The problem with finite resources is that their sources simply dry up at some point. While it may still be possible to reuse what has already been used, recycling is only possible to a limited extent. It is clearly better to use renewable resources if possible. The architects Frederik Agdrup and Nicholas Bjørndal from een til een followed this idea and - supported by 40 different companies and the Danish Ministry of the Environment - developed Biologiske Hus, a house that largely makes do with what nature provides in a renewable way.
Building with grass, straw and tomatoes
Een til een generally build houses planned in 3D from intelligent, prefabricated wooden components made of breathable natural materials. What the two architects from Mother Nature used for the construction of the Biologoske Hus is in part highly amazing. For example, they used materials based on agricultural residues that would otherwise have been burned or thrown away, such as grass, straw, tomatoes, seaweed and algae. The outer shell, in turn, is made of kebony, a fast-growing softwood obtained from sustainable forestry, which is polymerized by a decoction of organic waste to give it the properties of slow-growing hardwoods.

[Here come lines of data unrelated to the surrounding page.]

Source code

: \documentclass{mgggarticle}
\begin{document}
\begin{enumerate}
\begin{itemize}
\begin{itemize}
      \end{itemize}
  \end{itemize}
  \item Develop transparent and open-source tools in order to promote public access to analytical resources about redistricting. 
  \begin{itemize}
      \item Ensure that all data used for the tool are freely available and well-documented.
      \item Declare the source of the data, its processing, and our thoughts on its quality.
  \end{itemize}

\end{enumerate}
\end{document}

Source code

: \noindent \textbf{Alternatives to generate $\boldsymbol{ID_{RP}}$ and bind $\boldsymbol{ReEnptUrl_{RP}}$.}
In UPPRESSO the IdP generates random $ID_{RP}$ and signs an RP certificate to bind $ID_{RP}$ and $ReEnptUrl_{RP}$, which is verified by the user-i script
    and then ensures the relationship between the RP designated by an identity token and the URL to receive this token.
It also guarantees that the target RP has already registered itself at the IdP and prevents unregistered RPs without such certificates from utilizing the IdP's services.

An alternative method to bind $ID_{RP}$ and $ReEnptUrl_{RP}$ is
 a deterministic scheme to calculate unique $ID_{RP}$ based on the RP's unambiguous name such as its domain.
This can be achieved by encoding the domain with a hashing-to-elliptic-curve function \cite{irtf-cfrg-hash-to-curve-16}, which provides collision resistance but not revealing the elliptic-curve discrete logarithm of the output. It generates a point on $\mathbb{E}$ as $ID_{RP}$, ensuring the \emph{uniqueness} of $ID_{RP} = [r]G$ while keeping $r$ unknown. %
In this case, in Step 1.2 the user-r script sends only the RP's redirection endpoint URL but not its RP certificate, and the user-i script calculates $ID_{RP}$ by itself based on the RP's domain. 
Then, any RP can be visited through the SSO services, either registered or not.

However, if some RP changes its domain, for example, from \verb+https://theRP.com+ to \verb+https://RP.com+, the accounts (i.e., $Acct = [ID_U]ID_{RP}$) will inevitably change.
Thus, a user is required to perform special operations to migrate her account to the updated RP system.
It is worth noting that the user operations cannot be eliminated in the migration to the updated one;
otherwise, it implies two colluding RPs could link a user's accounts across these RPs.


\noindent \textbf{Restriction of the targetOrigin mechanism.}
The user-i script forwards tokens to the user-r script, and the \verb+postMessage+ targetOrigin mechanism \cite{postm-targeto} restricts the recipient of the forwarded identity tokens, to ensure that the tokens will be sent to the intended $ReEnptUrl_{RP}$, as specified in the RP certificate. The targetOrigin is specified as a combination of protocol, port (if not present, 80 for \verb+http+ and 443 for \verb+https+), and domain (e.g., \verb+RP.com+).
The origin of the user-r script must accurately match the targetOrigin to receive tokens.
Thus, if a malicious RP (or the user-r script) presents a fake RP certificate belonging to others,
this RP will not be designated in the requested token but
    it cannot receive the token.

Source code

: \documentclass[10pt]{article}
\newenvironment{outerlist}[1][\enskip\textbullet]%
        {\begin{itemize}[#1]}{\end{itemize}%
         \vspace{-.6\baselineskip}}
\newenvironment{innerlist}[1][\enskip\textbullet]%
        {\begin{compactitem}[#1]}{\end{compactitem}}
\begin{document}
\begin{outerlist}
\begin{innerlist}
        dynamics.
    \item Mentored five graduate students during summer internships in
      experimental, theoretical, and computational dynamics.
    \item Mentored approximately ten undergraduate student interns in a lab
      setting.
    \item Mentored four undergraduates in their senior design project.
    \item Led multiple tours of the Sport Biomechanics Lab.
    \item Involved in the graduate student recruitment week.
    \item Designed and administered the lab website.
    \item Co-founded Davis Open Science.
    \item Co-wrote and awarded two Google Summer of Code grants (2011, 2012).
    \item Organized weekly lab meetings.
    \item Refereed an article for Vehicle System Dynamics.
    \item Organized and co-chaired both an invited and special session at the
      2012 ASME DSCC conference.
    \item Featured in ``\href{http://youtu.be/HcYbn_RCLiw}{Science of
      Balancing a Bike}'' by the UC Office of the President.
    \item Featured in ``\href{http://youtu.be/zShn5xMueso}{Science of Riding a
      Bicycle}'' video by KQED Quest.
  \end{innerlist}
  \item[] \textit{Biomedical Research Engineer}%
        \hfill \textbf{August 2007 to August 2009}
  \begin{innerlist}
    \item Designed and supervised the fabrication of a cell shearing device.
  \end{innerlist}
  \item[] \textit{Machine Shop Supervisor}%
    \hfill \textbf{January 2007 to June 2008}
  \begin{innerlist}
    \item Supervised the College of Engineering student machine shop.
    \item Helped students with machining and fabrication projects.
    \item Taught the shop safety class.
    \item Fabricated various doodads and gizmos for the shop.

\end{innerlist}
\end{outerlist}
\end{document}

The fact that Biologiske Hus is completely dedicated to the protection of nature is not only shown by its material. Normally, when a building is constructed, the foundation alone destroys a large area in ecological terms. Biologiske Hus is different: instead of a concrete foundation, the single-family home rests on a screw pile foundation. The ecological "footprint" is therefore also extremely small in this respect.
The use of such a pile foundation not only benefits nature, but also has time advantages due to the quick installation. The simple and fast foundation is also in harmony with the potentially locally flexible use of the building: The Biologiske Hus is based on a modular construction that allows it to be dismantled and rebuilt elsewhere as required.
New house for new times
From sustainability and upcycling concepts to high mobility and flexibility, Biologiske Hus brings together some of the latest trends in house construction. The architects of een til een have the sustainable and at the same time cheaply producible house in mind as a replicable answer to climate change and the worldwide housing crisis. The fact that they are hitting the zeitgeist is shown by the great interest in the project: the prototype has already attracted over 120,000 visitors in Middelfart since its completion in 2017.